I certainly don’t know, because that was me a few years ago: living in New York City with a brand new tech job and a reliable, good-enough live-in relationship. Back then, you could still smooch your friends’ faces, stumble out of sticky venues, and fly 3,000 miles to see Mom and Dad just because. Things were going, more or less, great.
But life, if you’re me, is about solving problems. So naturally I looked at my clothes and decided it was a good time to solve my closet.
What was the issue, exactly? Well, space is obviously scarce in most New York City apartments, and my historical closet size ranged between 2 and 3 feet wide. I also wanted nIcE cLoThEs so strangers would think I was in a higher social bracket than I fear I’m actually in, but could never commit to the cost because the rest of my budget disappeared in Uniqlo and Zara. The longer I lived in the city, though, the more fast fashion felt decidedly low-class, and of course it’s bad for our planet, and for the humans who need to sew it to survive.

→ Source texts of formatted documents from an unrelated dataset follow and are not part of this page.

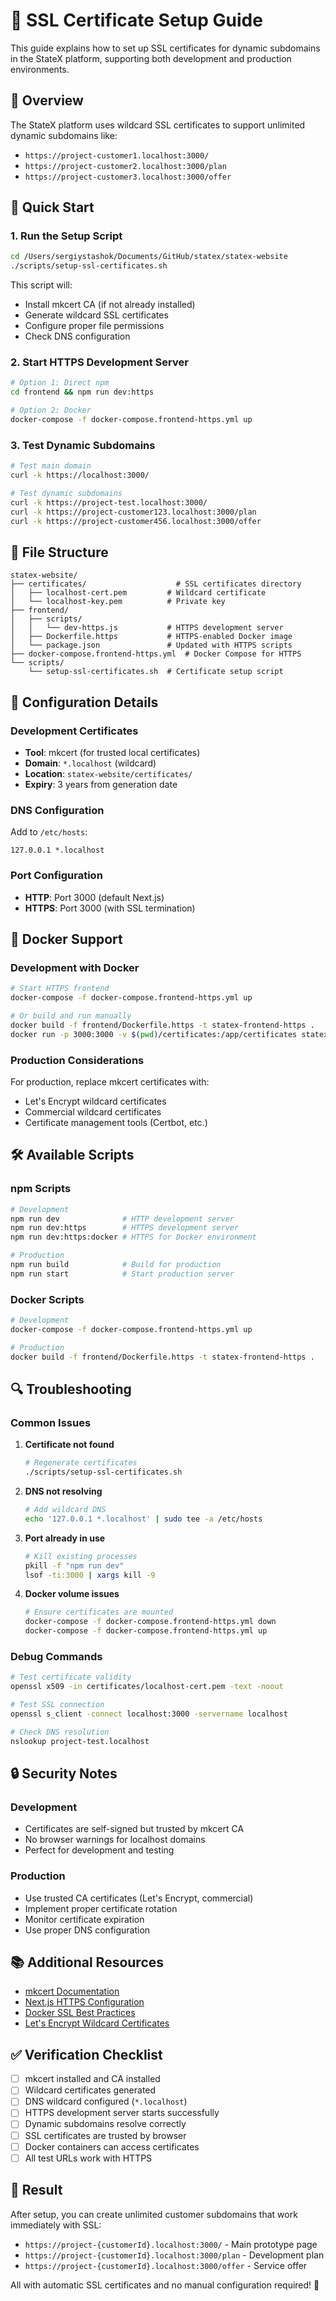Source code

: # 🔐 SSL Certificate Setup Guide

This guide explains how to set up SSL certificates for dynamic subdomains in the StateX platform, supporting both development and production environments.

## 🎯 Overview

The StateX platform uses wildcard SSL certificates to support unlimited dynamic subdomains like:

- `https://project-customer1.localhost:3000/`
- `https://project-customer2.localhost:3000/plan`
- `https://project-customer3.localhost:3000/offer`

## 🚀 Quick Start

### 1. Run the Setup Script

```bash
cd /Users/sergiystashok/Documents/GitHub/statex/statex-website
./scripts/setup-ssl-certificates.sh
```

This script will:

- Install mkcert CA (if not already installed)
- Generate wildcard SSL certificates
- Configure proper file permissions
- Check DNS configuration

### 2. Start HTTPS Development Server

```bash
# Option 1: Direct npm
cd frontend && npm run dev:https

# Option 2: Docker
docker-compose -f docker-compose.frontend-https.yml up
```

### 3. Test Dynamic Subdomains

```bash
# Test main domain
curl -k https://localhost:3000/

# Test dynamic subdomains
curl -k https://project-test.localhost:3000/
curl -k https://project-customer123.localhost:3000/plan
curl -k https://project-customer456.localhost:3000/offer
```

## 📁 File Structure

```text
statex-website/
├── certificates/                    # SSL certificates directory
│   ├── localhost-cert.pem         # Wildcard certificate
│   └── localhost-key.pem          # Private key
├── frontend/
│   ├── scripts/
│   │   └── dev-https.js           # HTTPS development server
│   ├── Dockerfile.https           # HTTPS-enabled Docker image
│   └── package.json               # Updated with HTTPS scripts
├── docker-compose.frontend-https.yml  # Docker Compose for HTTPS
└── scripts/
    └── setup-ssl-certificates.sh  # Certificate setup script
```

## 🔧 Configuration Details

### Development Certificates

- **Tool**: mkcert (for trusted local certificates)
- **Domain**: `*.localhost` (wildcard)
- **Location**: `statex-website/certificates/`
- **Expiry**: 3 years from generation date

### DNS Configuration

Add to `/etc/hosts`:

```text
127.0.0.1 *.localhost
```

### Port Configuration

- **HTTP**: Port 3000 (default Next.js)
- **HTTPS**: Port 3000 (with SSL termination)

## 🐳 Docker Support

### Development with Docker

```bash
# Start HTTPS frontend
docker-compose -f docker-compose.frontend-https.yml up

# Or build and run manually
docker build -f frontend/Dockerfile.https -t statex-frontend-https .
docker run -p 3000:3000 -v $(pwd)/certificates:/app/certificates statex-frontend-https
```

### Production Considerations

For production, replace mkcert certificates with:

- Let's Encrypt wildcard certificates
- Commercial wildcard certificates
- Certificate management tools (Certbot, etc.)

## 🛠️ Available Scripts

### npm Scripts

```bash
# Development
npm run dev              # HTTP development server
npm run dev:https        # HTTPS development server
npm run dev:https:docker # HTTPS for Docker environment

# Production
npm run build            # Build for production
npm run start            # Start production server
```

### Docker Scripts

```bash
# Development
docker-compose -f docker-compose.frontend-https.yml up

# Production
docker build -f frontend/Dockerfile.https -t statex-frontend-https .
```

## 🔍 Troubleshooting

### Common Issues

1. **Certificate not found**

   ```bash
   # Regenerate certificates
   ./scripts/setup-ssl-certificates.sh
   ```

2. **DNS not resolving**

   ```bash
   # Add wildcard DNS
   echo '127.0.0.1 *.localhost' | sudo tee -a /etc/hosts
   ```

3. **Port already in use**

   ```bash
   # Kill existing processes
   pkill -f "npm run dev"
   lsof -ti:3000 | xargs kill -9
   ```

4. **Docker volume issues**

   ```bash
   # Ensure certificates are mounted
   docker-compose -f docker-compose.frontend-https.yml down
   docker-compose -f docker-compose.frontend-https.yml up
   ```

### Debug Commands

```bash
# Test certificate validity
openssl x509 -in certificates/localhost-cert.pem -text -noout

# Test SSL connection
openssl s_client -connect localhost:3000 -servername localhost

# Check DNS resolution
nslookup project-test.localhost
```

## 🔒 Security Notes

### Development

- Certificates are self-signed but trusted by mkcert CA
- No browser warnings for localhost domains
- Perfect for development and testing

### Production

- Use trusted CA certificates (Let's Encrypt, commercial)
- Implement proper certificate rotation
- Monitor certificate expiration
- Use proper DNS configuration

## 📚 Additional Resources

- [mkcert Documentation](https://github.com/FiloSottile/mkcert)
- [Next.js HTTPS Configuration](https://nextjs.org/docs/advanced-features/custom-server)
- [Docker SSL Best Practices](https://docs.docker.com/engine/security/https/)
- [Let's Encrypt Wildcard Certificates](https://letsencrypt.org/docs/challenge-types/#dns-01-challenge)

## ✅ Verification Checklist

- [ ] mkcert installed and CA installed
- [ ] Wildcard certificates generated
- [ ] DNS wildcard configured (`*.localhost`)
- [ ] HTTPS development server starts successfully
- [ ] Dynamic subdomains resolve correctly
- [ ] SSL certificates are trusted by browser
- [ ] Docker containers can access certificates
- [ ] All test URLs work with HTTPS

## 🎉 Result

After setup, you can create unlimited customer subdomains that work immediately with SSL:

- `https://project-{customerId}.localhost:3000/` - Main prototype page
- `https://project-{customerId}.localhost:3000/plan` - Development plan
- `https://project-{customerId}.localhost:3000/offer` - Service offer

All with automatic SSL certificates and no manual configuration required! 🚀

This line of thinking, friends, is the prologue to every jaded capitalist’s fall down the rabbit hole of what we call minimalist fashion.
The obvious solution at that point was to create a life where less is more. Buying and owning fewer, but better, clothes. Not fast fashion, no no — slow fashion. Having a minimalist wardrobe (another term), if you didn’t know, is supposed to solve the world’s problems while magically opening up space for the happiness that’s been eluding you because of your big, fat, crowded closet.
Looking for like-minded folks on this journey, I chose my Instagram handle: lovewearlast. I put a ton of thought into it and, being a writer, figured I would eventually create a system or write a book based on that phrase. To only buy clothes you love, that you’ll wear, and that will last. Just another way of dressing this new minimalist ethos I was cradling and starting to adore. (I eventually hated the handle and became slowgetter instead.)
Taking cues from my new community, I posted photos of my outfits and strained for meaningful captions. I joined #10x10 challenges — you wear only 10 items of clothing over 10 days — and saw new followers. I bought clothes from “approved” brands and sold anything Zara-like on Poshmark. Other gals dropped into my DMs with a compliment, or a correction.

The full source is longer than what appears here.